Directions for this task:
The result should be every line in the data below that carries the string "asciiz".

(Document images with source code)

____

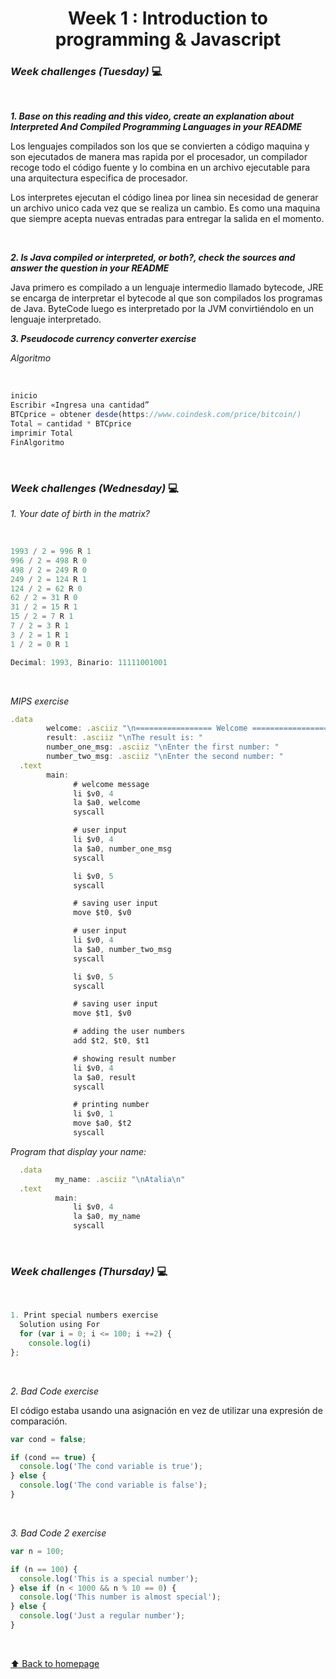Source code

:<h1 align="center">Week 1 : Introduction to programming & Javascript</h1>

### _Week challenges (Tuesday)_ 💻

<br>

_**1. Base on this reading and this video, create an explanation about Interpreted And Compiled Programming Languages in your README**_

<p>Los lenguajes compilados son los que se convierten a código maquina y son ejecutados de manera mas rapida por el procesador, un compilador recoge todo el código fuente y lo combina en un archivo ejecutable para una arquitectura especifica de procesador.</p> 

<p>Los interpretes ejecutan el código linea por linea sin necesidad de generar un archivo unico cada vez que se realiza un cambio. Es como una maquina que siempre acepta nuevas entradas para entregar la salida en el momento.</p>

<br>

_**2. Is Java compiled or interpreted, or both?, check the sources and answer the question in your README**_

<p>Java primero es compilado a un lenguaje intermedio llamado bytecode, JRE se encarga de interpretar el bytecode al que son compilados los programas de Java. ByteCode luego es interpretado por la JVM convirtiéndolo en un lenguaje interpretado.</p>

_**3. Pseudocode currency converter exercise**_

_Algoritmo_

<br>

```js
inicio
Escribir «Ingresa una cantidad”
BTCprice = obtener desde(https://www.coindesk.com/price/bitcoin/)
Total = cantidad * BTCprice
imprimir Total
FinAlgoritmo
```

<br>

### _Week challenges (Wednesday)_ 💻

_1. Your date of birth in the matrix?_

<br>

```js
1993 / 2 = 996 R 1
996 / 2 = 498 R 0
498 / 2 = 249 R 0
249 / 2 = 124 R 1
124 / 2 = 62 R 0
62 / 2 = 31 R 0
31 / 2 = 15 R 1
15 / 2 = 7 R 1
7 / 2 = 3 R 1
3 / 2 = 1 R 1
1 / 2 = 0 R 1

Decimal: 1993, Binario: 11111001001 
```
<br>

_MIPS exercise_
```js
.data
        welcome: .asciiz "\n================= Welcome =================\n"
        result: .asciiz "\nThe result is: "
        number_one_msg: .asciiz "\nEnter the first number: "
        number_two_msg: .asciiz "\nEnter the second number: "
  .text
        main:
              # welcome message
              li $v0, 4
              la $a0, welcome
              syscall

              # user input
              li $v0, 4
              la $a0, number_one_msg
              syscall

              li $v0, 5
              syscall

              # saving user input
              move $t0, $v0

              # user input
              li $v0, 4
              la $a0, number_two_msg
              syscall

              li $v0, 5
              syscall

              # saving user input
              move $t1, $v0

              # adding the user numbers
              add $t2, $t0, $t1

              # showing result number
              li $v0, 4
              la $a0, result
              syscall

              # printing number
              li $v0, 1
              move $a0, $t2
              syscall
```
	      
_Program that display your name:_

```js
  .data
	      my_name: .asciiz "\nAtalia\n"
  .text
	      main:
              li $v0, 4
              la $a0, my_name
              syscall
```

<br>

### _Week challenges (Thursday)_ 💻

<br>

```js
1. Print special numbers exercise
  Solution using For
  for (var i = 0; i <= 100; i +=2) {
    console.log(i)
};
  ```
  
  <br>
  
_2. Bad Code exercise_

El código estaba usando una asignación en vez de utilizar una expresión de comparación.

```js
var cond = false;

if (cond == true) {
  console.log('The cond variable is true');
} else {
  console.log('The cond variable is false');
}
```

<br>

_3. Bad Code 2 exercise_

```js
var n = 100;

if (n == 100) {
  console.log('This is a special number');
} else if (n < 1000 && n % 10 == 0) {
  console.log('This number is almost special');
} else {
  console.log('Just a regular number');
}
```

<br>

[⬆ Back to homepage](https://github.com/21atalia/core-code-from-scratch-readme/blob/main/README.md)<br>

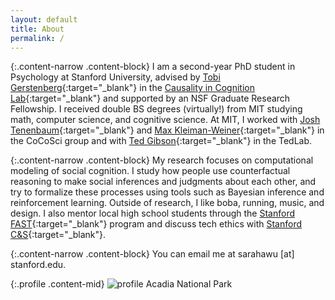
 ```yaml
---
layout: default
title: About
permalink: /
---
```


{:.content-narrow .content-block}
I am a second-year PhD student in Psychology at Stanford University, advised by [Tobi Gerstenberg](http://cicl.stanford.edu/member/tobias_gerstenberg/){:target="_blank"} in the [Causality in Cognition Lab](http://cicl.stanford.edu/){:target="_blank"} and supported by an NSF Graduate Research Fellowship.
I received double BS degrees (virtually!) from MIT studying math, computer science, and cognitive science.
At MIT, I worked with [Josh Tenenbaum](http://cocosci.mit.edu/josh){:target="_blank"} and [Max Kleiman-Weiner](http://www.mit.edu/~maxkw/){:target="_blank"} in the CoCoSci group and with [Ted Gibson](http://tedlab.mit.edu/ted.html){:target="_blank"} in the TedLab.

{:.content-narrow .content-block}
My research focuses on computational modeling of social cognition.
I study how people use counterfactual reasoning to make social inferences and judgments about each other, and try to formalize these processes using tools such as Bayesian inference and reinforcement learning.
Outside of research, I like boba, running, music, and design.
I also mentor local high school students through the [Stanford FAST](https://fast.stanford.edu/){:target="_blank"} program and discuss tech ethics with [Stanford C&S](https://stanford-cscs.github.io/){:target="_blank"}.

{:.content-narrow .content-block}
You can email me at sarahawu [at] stanford.edu. 

{:.profile .content-mid}
![profile](/assets/images/acadia.png)
Acadia National Park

____

Solution below:
        welcome: .asciiz "\n================= Welcome =================\n"
        result: .asciiz "\nThe result is: "
        number_one_msg: .asciiz "\nEnter the first number: "
        number_two_msg: .asciiz "\nEnter the second number: "
	      my_name: .asciiz "\nAtalia\n"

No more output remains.